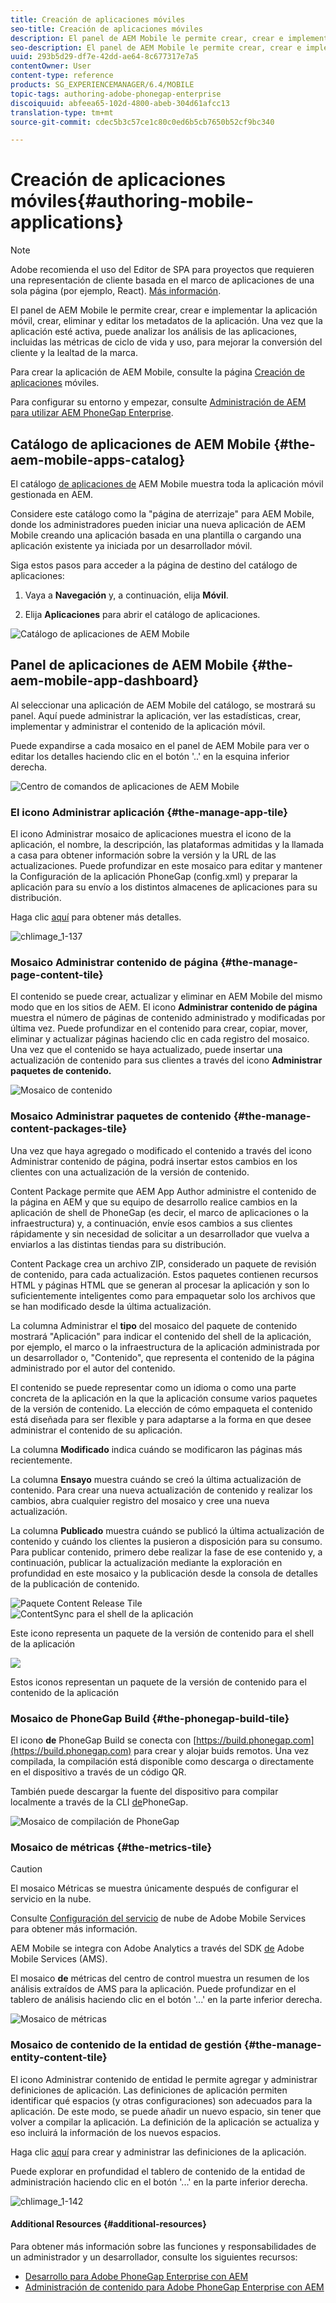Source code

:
```yaml
---
title: Creación de aplicaciones móviles
seo-title: Creación de aplicaciones móviles
description: El panel de AEM Mobile le permite crear, crear e implementar la aplicación móvil, crear, eliminar y editar los metadatos de la aplicación. Siga esta página para obtener más información.
seo-description: El panel de AEM Mobile le permite crear, crear e implementar la aplicación móvil, crear, eliminar y editar los metadatos de la aplicación. Siga esta página para obtener más información.
uuid: 293b5d29-df7e-42dd-ae64-8c677317e7a5
contentOwner: User
content-type: reference
products: SG_EXPERIENCEMANAGER/6.4/MOBILE
topic-tags: authoring-adobe-phonegap-enterprise
discoiquuid: abfeea65-102d-4800-abeb-304d61afcc13
translation-type: tm+mt
source-git-commit: cdec5b3c57ce1c80c0ed6b5cb7650b52cf9bc340

---
```



# Creación de aplicaciones móviles{#authoring-mobile-applications}

>[!NOTE]
>
>Adobe recomienda el uso del Editor de SPA para proyectos que requieren una representación de cliente basada en el marco de aplicaciones de una sola página (por ejemplo, React). [Más información](/help/sites-developing/spa-overview.md).

El panel de AEM Mobile le permite crear, crear e implementar la aplicación móvil, crear, eliminar y editar los metadatos de la aplicación. Una vez que la aplicación esté activa, puede analizar los análisis de las aplicaciones, incluidas las métricas de ciclo de vida y uso, para mejorar la conversión del cliente y la lealtad de la marca.

Para crear la aplicación de AEM Mobile, consulte la página [Creación de aplicaciones](/help/mobile/building-app-mobile-phonegap.md) móviles.

Para configurar su entorno y empezar, consulte [Administración de AEM para utilizar AEM PhoneGap Enterprise](/help/mobile/administer-phonegap.md).

## Catálogo de aplicaciones de AEM Mobile {#the-aem-mobile-apps-catalog}

El catálogo [de aplicaciones de](http://localhost:4502/aem/apps.html/content/phonegap) AEM Mobile muestra toda la aplicación móvil gestionada en AEM.

Considere este catálogo como la &quot;página de aterrizaje&quot; para AEM Mobile, donde los administradores pueden iniciar una nueva aplicación de AEM Mobile creando una aplicación basada en una plantilla o cargando una aplicación existente ya iniciada por un desarrollador móvil.

Siga estos pasos para acceder a la página de destino del catálogo de aplicaciones:

1. Vaya a **Navegación** y, a continuación, elija **Móvil**.

1. Elija **Aplicaciones** para abrir el catálogo de aplicaciones.

![Catálogo de aplicaciones de AEM Mobile](assets/chlimage_1-135.png)

## Panel de aplicaciones de AEM Mobile {#the-aem-mobile-app-dashboard}

Al seleccionar una aplicación de AEM Mobile del catálogo, se mostrará su panel. Aquí puede administrar la aplicación, ver las estadísticas, crear, implementar y administrar el contenido de la aplicación móvil.

Puede expandirse a cada mosaico en el panel de AEM Mobile para ver o editar los detalles haciendo clic en el botón &#39;..&#39; en la esquina inferior derecha.

![Centro de comandos de aplicaciones de AEM Mobile](assets/chlimage_1-136.png)

### El icono Administrar aplicación {#the-manage-app-tile}

El icono Administrar mosaico de aplicaciones muestra el icono de la aplicación, el nombre, la descripción, las plataformas admitidas y la llamada a casa para obtener información sobre la versión y la URL de las actualizaciones. Puede profundizar en este mosaico para editar y mantener la Configuración de la aplicación PhoneGap (config.xml) y preparar la aplicación para su envío a los distintos almacenes de aplicaciones para su distribución.

Haga clic [aquí](/help/mobile/phonegap-app-details-tile.md) para obtener más detalles.

![chlimage_1-137](assets/chlimage_1-137.png)

### Mosaico Administrar contenido de página {#the-manage-page-content-tile}

El contenido se puede crear, actualizar y eliminar en AEM Mobile del mismo modo que en los sitios de AEM. El icono **Administrar contenido de página** muestra el número de páginas de contenido administrado y modificadas por última vez. Puede profundizar en el contenido para crear, copiar, mover, eliminar y actualizar páginas haciendo clic en cada registro del mosaico. Una vez que el contenido se haya actualizado, puede insertar una actualización de contenido para sus clientes a través del icono **Administrar paquetes de contenido.**

![Mosaico de contenido](assets/chlimage_1-138.png)

### Mosaico Administrar paquetes de contenido {#the-manage-content-packages-tile}

Una vez que haya agregado o modificado el contenido a través del icono Administrar contenido de página, podrá insertar estos cambios en los clientes con una actualización de la versión de contenido.

Content Package permite que AEM App Author administre el contenido de la página en AEM y que su equipo de desarrollo realice cambios en la aplicación de shell de PhoneGap (es decir, el marco de aplicaciones o la infraestructura) y, a continuación, envíe esos cambios a sus clientes rápidamente y sin necesidad de solicitar a un desarrollador que vuelva a enviarlos a las distintas tiendas para su distribución.

Content Package crea un archivo ZIP, considerado un paquete de revisión de contenido, para cada actualización. Estos paquetes contienen recursos HTML y páginas HTML que se generan al procesar la aplicación y son lo suficientemente inteligentes como para empaquetar solo los archivos que se han modificado desde la última actualización.

La columna Administrar el **tipo** del mosaico del paquete de contenido mostrará &quot;Aplicación&quot; para indicar el contenido del shell de la aplicación, por ejemplo, el marco o la infraestructura de la aplicación administrada por un desarrollador o, &quot;Contenido&quot;, que representa el contenido de la página administrado por el autor del contenido.

El contenido se puede representar como un idioma o como una parte concreta de la aplicación en la que la aplicación consume varios paquetes de la versión de contenido. La elección de cómo empaqueta el contenido está diseñada para ser flexible y para adaptarse a la forma en que desee administrar el contenido de su aplicación.

La columna **Modificado** indica cuándo se modificaron las páginas más recientemente.

La columna **Ensayo** muestra cuándo se creó la última actualización de contenido. Para crear una nueva actualización de contenido y realizar los cambios, abra cualquier registro del mosaico y cree una nueva actualización.

La columna **Publicado** muestra cuándo se publicó la última actualización de contenido y cuándo los clientes la pusieron a disposición para su consumo. Para publicar contenido, primero debe realizar la fase de ese contenido y, a continuación, publicar la actualización mediante la exploración en profundidad en este mosaico y la publicación desde la consola de detalles de la publicación de contenido.

![Paquete Content Release Tile](assets/chlimage_1-139.png) ![ContentSync para el shell de la aplicación](do-not-localize/chlimage_1-5.png)

Este icono representa un paquete de la versión de contenido para el shell de la aplicación

![](do-not-localize/chlimage_1-6.png)

Estos iconos representan un paquete de la versión de contenido para el contenido de la aplicación

### Mosaico de PhoneGap Build {#the-phonegap-build-tile}

El icono **de** PhoneGap Build se conecta con [https://build.phonegap.com](https://build.phonegap.com) para crear y alojar buids remotos. Una vez compilada, la compilación está disponible como descarga o directamente en el dispositivo a través de un código QR.

También puede descargar la fuente del dispositivo para compilar localmente a través de la CLI [de](https://docs.phonegap.com/en/3.5.0/guide_cli_index.md.html)PhoneGap.

![Mosaico de compilación de PhoneGap](assets/chlimage_1-140.png)

### Mosaico de métricas {#the-metrics-tile}

>[!CAUTION]
>
>El mosaico Métricas se muestra únicamente después de configurar el servicio en la nube.
>
>Consulte [Configuración del servicio](/help/mobile/configure-adobe-mobile-cloud-service.md) de nube de Adobe Mobile Services para obtener más información.

AEM Mobile se integra con Adobe Analytics a través del SDK [de](https://www.adobe.com/ca/solutions/digital-marketing/mobile-services/app-sdk.html) Adobe Mobile Services (AMS).

El mosaico **de** métricas del centro de control muestra un resumen de los análisis extraídos de AMS para la aplicación. Puede profundizar en el tablero de análisis haciendo clic en el botón &#39;...&#39; en la parte inferior derecha.

![Mosaico de métricas](assets/chlimage_1-141.png)

### Mosaico de contenido de la entidad de gestión {#the-manage-entity-content-tile}

El icono Administrar contenido de entidad le permite agregar y administrar definiciones de aplicación. Las definiciones de aplicación permiten identificar qué espacios (y otras configuraciones) son adecuados para la aplicación. De este modo, se puede añadir un nuevo espacio, sin tener que volver a compilar la aplicación. La definición de la aplicación se actualiza y eso incluirá la información de los nuevos espacios.

Haga clic [aquí](/help/mobile/phonegap-app-definitions.md) para crear y administrar las definiciones de la aplicación.

Puede explorar en profundidad el tablero de contenido de la entidad de administración haciendo clic en el botón &#39;...&#39; en la parte inferior derecha.

![chlimage_1-142](assets/chlimage_1-142.png)

#### Additional Resources {#additional-resources}

Para obtener más información sobre las funciones y responsabilidades de un administrador y un desarrollador, consulte los siguientes recursos:

* [Desarrollo para Adobe PhoneGap Enterprise con AEM](/help/mobile/developing-in-phonegap.md)
* [Administración de contenido para Adobe PhoneGap Enterprise con AEM](/help/mobile/administer-phonegap.md)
= = =
Brief:
Go through the entries above, and wherever a line holds the word "botón", copy that line.

Response:
Puede expandirse a cada mosaico en el panel de AEM Mobile para ver o editar los detalles haciendo clic en el botón &#39;..&#39; en la esquina inferior derecha.
El mosaico **de** métricas del centro de control muestra un resumen de los análisis extraídos de AMS para la aplicación. Puede profundizar en el tablero de análisis haciendo clic en el botón &#39;...&#39; en la parte inferior derecha.
Puede explorar en profundidad el tablero de contenido de la entidad de administración haciendo clic en el botón &#39;...&#39; en la parte inferior derecha.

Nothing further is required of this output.